I learned on cat tip that I wish I had known years ago.
If you take two clips (one inch wide) and clip them to the nape of the cat's neck, about 80-85 percent of cats will just kind of zone out. You can mess with them, work with them, they just sit there. You just use clips like you would get at the office supply store to hold papers, but they have to be the one inch wide ones and for a really angry cat you might try three clips.
For any of you who are Star Trek fans I swear it was like watching a Vulcan grip that Spock used to knock people out.
It didn't actually knock the cat out though, it just made it super mellow. I swear all the people in the room were awestruck. It was as if we had just witnessed magic.
I also learned that if you are with pets, never be without your handy box of Saran wrap. I swear the people who make Saran Wrap need to employ a whole new marketing campaign for pet first aid. If you have Saran wrap and two sturdy sticks or poles you can make a stretcher strong enough for a 70 pound dog! Plus, you can immobolize the dog on the stretcher using more Saran wrap.
You can also use Saran wrap to cover a sucking chest wound or to keep any large wound clean until it can be seen by a vet.
To make a stretcher, you make it wide enough to hold the dog and taper it so that you can drag one end (if you are alone, say in the woods and need to pull the dog out). You then weave the Saran wrap around the poles several times back and forth, then lay the dog on its side and wrap it up so it can't move. The only flaw is if the dog is active enough that it can get its toenails through the wrap, then it won't work.
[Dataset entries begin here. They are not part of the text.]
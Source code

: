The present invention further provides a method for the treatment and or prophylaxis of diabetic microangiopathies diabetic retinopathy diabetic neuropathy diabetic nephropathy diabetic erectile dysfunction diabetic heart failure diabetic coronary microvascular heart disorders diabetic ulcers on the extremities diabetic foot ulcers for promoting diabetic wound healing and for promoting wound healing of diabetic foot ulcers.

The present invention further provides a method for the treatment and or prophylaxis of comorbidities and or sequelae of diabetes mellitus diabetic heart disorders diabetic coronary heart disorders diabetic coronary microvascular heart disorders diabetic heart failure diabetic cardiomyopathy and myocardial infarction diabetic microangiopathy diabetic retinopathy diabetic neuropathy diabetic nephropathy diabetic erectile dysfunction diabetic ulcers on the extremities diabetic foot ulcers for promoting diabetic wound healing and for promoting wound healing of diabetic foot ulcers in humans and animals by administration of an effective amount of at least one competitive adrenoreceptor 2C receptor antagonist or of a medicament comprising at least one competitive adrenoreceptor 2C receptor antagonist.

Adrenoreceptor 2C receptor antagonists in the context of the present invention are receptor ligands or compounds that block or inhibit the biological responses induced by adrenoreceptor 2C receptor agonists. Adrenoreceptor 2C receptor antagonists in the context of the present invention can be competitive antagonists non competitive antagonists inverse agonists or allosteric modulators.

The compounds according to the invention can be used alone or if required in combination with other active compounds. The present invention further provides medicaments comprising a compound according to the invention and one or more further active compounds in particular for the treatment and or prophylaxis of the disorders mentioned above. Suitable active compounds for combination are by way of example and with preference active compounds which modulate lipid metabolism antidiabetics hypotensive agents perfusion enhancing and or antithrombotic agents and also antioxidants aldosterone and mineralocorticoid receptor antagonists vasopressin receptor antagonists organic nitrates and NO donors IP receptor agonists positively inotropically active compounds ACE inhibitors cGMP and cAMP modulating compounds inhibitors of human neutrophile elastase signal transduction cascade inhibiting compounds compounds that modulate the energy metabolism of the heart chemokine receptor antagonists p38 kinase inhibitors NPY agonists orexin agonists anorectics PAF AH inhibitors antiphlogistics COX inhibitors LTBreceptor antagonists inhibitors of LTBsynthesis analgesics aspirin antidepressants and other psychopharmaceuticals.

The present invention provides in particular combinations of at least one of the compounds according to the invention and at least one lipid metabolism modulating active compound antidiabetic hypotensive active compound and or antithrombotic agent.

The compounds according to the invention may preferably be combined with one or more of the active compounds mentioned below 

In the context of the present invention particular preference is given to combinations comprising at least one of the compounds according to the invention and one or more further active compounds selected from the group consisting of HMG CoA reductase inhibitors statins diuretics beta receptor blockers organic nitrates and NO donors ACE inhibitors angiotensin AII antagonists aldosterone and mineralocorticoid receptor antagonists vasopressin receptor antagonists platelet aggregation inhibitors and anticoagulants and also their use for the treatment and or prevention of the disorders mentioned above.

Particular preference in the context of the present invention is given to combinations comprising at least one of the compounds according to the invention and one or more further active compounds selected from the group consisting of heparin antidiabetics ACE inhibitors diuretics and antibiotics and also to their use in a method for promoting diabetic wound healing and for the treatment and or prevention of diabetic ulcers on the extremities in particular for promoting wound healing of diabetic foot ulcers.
If anyone ever gets a chance to take one of the first aid classes IVEC offers, I highly recommend it.
Plus, great Kudos to the staff as two of the demo dogs they used were pit bulls and they were the absolute most sweetest dogs ever. One dog patiently let all 25 people practice getting it in the proper headlock for restraint and then practice catching it with a leash in order to restrain it without being injured.
The other dog let all 25 people practice bandaging its foot. I wish Steve Talley, IACC administrator could have seen this. Perhaps it would make him change his mind on allowing people to adopt out pits from the shelter.